[R] OK - I got the data - now what? :-)

Sun Jul 5 19:42:41 CEST 2009

2009/7/5 Uwe Ligges <ligges at statistik.tu-dortmund.de>:
>
>
> David Winsemius wrote:
>>
>> On Jul 5, 2009, at 12:19 PM, Mark Knecht wrote:
>>
>>> On Sun, Jul 5, 2009 at 8:18 AM, David Winsemius<dwinsemius at comcast.net>
>>> wrote:
>>>>
>>>> On Jul 5, 2009, at 10:50 AM, Uwe Ligges wrote:
>>>>
>>>>>
>>>>>
>>>>> David Winsemius wrote:
>>>>>>
>>>>>> So if your values are calculated from other values then consider using
>>>>>> all.equal()
>>>>>> And repeated applications of the testing criteria process are
>>>>>> effective:
>>>>>> test[3,][which(names(test)=="C1"):(which(test[3,] == 0.0)-1)]
>>>>>>  C1   C2   C3
>>>>>> 3 0.52 0.66 0.51
>>>>>> (and a warning that does not seem accurate to me.)
>>>>>> In which(names(test) == "C1"):(which(test[3, ] == 0) - 1) :
>>>>>>  numerical expression has 3 elements: only the first used
>>>>>
>>>>>
>>>>> David,
>>>>>
>>>>> # which(test[3,] == 0.0)
>>>>> [1] 6 7 8
>>>>>
>>>>> and in a:b a and b must be length 1 vectors (scalars) otherwise just
>>>>> the
>>>>> first element (in this case 6) is used.
>>>>>
>>>>> That leads us to the conclusion that writing the line above is not
>>>>> really
>>>>> the cleanest way or you intended something different ....
>>>>
>>>> Thanks, Uwe. I see my confusion.
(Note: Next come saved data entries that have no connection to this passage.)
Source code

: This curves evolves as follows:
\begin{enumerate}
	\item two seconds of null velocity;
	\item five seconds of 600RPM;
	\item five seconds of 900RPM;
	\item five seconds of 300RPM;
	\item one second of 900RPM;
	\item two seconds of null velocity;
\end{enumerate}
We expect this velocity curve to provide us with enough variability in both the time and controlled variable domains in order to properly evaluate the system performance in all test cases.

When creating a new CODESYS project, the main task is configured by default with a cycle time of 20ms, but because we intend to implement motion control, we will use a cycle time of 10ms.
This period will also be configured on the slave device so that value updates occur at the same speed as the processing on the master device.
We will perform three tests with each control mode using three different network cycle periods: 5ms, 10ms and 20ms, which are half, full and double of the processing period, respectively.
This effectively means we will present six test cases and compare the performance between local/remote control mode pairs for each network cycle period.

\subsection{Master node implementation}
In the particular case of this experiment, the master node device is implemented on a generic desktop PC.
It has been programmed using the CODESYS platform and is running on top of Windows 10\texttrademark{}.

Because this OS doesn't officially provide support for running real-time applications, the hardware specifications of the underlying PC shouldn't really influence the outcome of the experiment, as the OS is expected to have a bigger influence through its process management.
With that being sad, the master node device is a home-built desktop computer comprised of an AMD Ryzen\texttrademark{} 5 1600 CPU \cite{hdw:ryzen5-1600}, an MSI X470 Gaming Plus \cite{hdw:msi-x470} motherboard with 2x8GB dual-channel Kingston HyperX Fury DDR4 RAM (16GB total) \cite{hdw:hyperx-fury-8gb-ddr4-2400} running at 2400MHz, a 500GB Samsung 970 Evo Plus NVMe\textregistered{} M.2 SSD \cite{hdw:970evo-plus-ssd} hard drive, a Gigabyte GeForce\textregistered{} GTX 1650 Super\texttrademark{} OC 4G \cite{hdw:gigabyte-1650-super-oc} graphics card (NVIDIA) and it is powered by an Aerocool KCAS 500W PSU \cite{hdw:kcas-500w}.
I did want 6 to be used  and it looks
>>>> as
>>>> though I would not be getting in truouble this way, but a cleaner method
>>>> would be to access only the first element of which(test[3, ] == 0):
>>>>
>>>> test[3,][ which(names(test) == "C1") : (which(test[3,] == 0.0)[1]-1) ]
>>>>
>>>>>
>>>>> David
>>>>
>>>>>> Seems to me that all of the element were used. I cannot explain that
>>>>>> warning but am pretty sure it can be ignored.
>>>>>>
>>>>
>>>> David
>>>
>>> OK - making lots more headway. Thanks for your help.
>>>
>>> QUESTION: How do I handle the case where I'm testing for 0 and don't
>>> find it? In this case I need to all of the row from C1:C6.
>>>
>>> test <- data.frame(A=1:10, B=100, C1=runif(10), C2=runif(10),
>>> C3=runif(10), C4=runif(10), C5=runif(10), C6=runif(10))
>>> test<-round(test,2)
>>>
>>> #Make array ragged
>>> test$C3[2]<-0;test$C4[2]<-0;test$C5[2]<-0;test$C6[2]<-0
>>> test$C4[3]<-0;test$C5[3]<-0;test$C6[3]<-0
>>> test$C6[7]<-0
>>> test$C4[8]<-0;test$C5[8]<-0;test$C6[8]<-0
>>>
>>> test
>>>
>>> #C1 always the same so calculate it only once
>>> StartCol <- which(names(test)=="C1")
>>>
>>> #Print row 3 explicitly
>>> test[3,][StartCol :(which(test[3,] == 0.0)[1]-1)]
>>>
>>> #Row 6 fails because 0 is not found
>>> test[6,][StartCol :(which(test[6,] == 0.0)[1]-1)]
>>>
>>> EndCol <- which(test[6,] == 0.0)[1]-1
>>> EndCol
>>>
>>
>> It's getting a bit Baroque, but here is a solution that handles an NA:
>>
>> test[6,][StartCol :ifelse(is.na( which(test[6,] == 0.0)[1]) ,
>>                              ncol(test),   which(test[6,] == 0.0)[1]-1 )
>>            ]
>> #####-----
>>    C1   C2   C3   C4   C5   C6
>> 6 0.33 0.84 0.51 0.86 0.84 0.15
>>
>>
>> Maybe an R-meister can offer something more compact?
>
>
> So let's wait for some R-meister, I'd write even more ....
>
> Reason: testing for exactly zero after possible calculations is a bit
> dangerous and ifelse() is designed for vectorized operations but is not
> efficient for scalar operations, particularly since both expressions are
> evaluated, so if() else would be preferable, but we could use min() instead.
> Finally, a:b could end up in 5:3 without a warning and I'd use seq()
> instead.
>
> Hence I'd prefer:
>
> temp <- which(sapply(test[6,], function(x, y) isTRUE(all.equal(x,y)), 0))[1]
> test[6, seq(from = StartCol, to = min(c(temp - 1, ncol(test)), na.rm =
> TRUE), by = 1)]
>
>

I appreciate both of the answers. I don't completely understand them,
but I do appreciate them. Thanks!

I was wondering whether it's easy to simply test the last column for
==0, and if true run the previous command, if false just return
everything up to the end of the row?

Currently my data is one experiment per row, but that's wasting space
as most experiments only take 20% of the row and 80% of the row is
filled with 0's. I might want to make the array more narrow and have a
flag somewhere in the 1st 10 columns that says the this row is a
continuation row from the previous row. That way I could pack the
array better, use less memory and when I do finally test for 0 I have
a short line to traverse?

Just an idea.

Anyway, I suspect either of these will suit my short term needs. On to
the next step.

Cheers,
Mark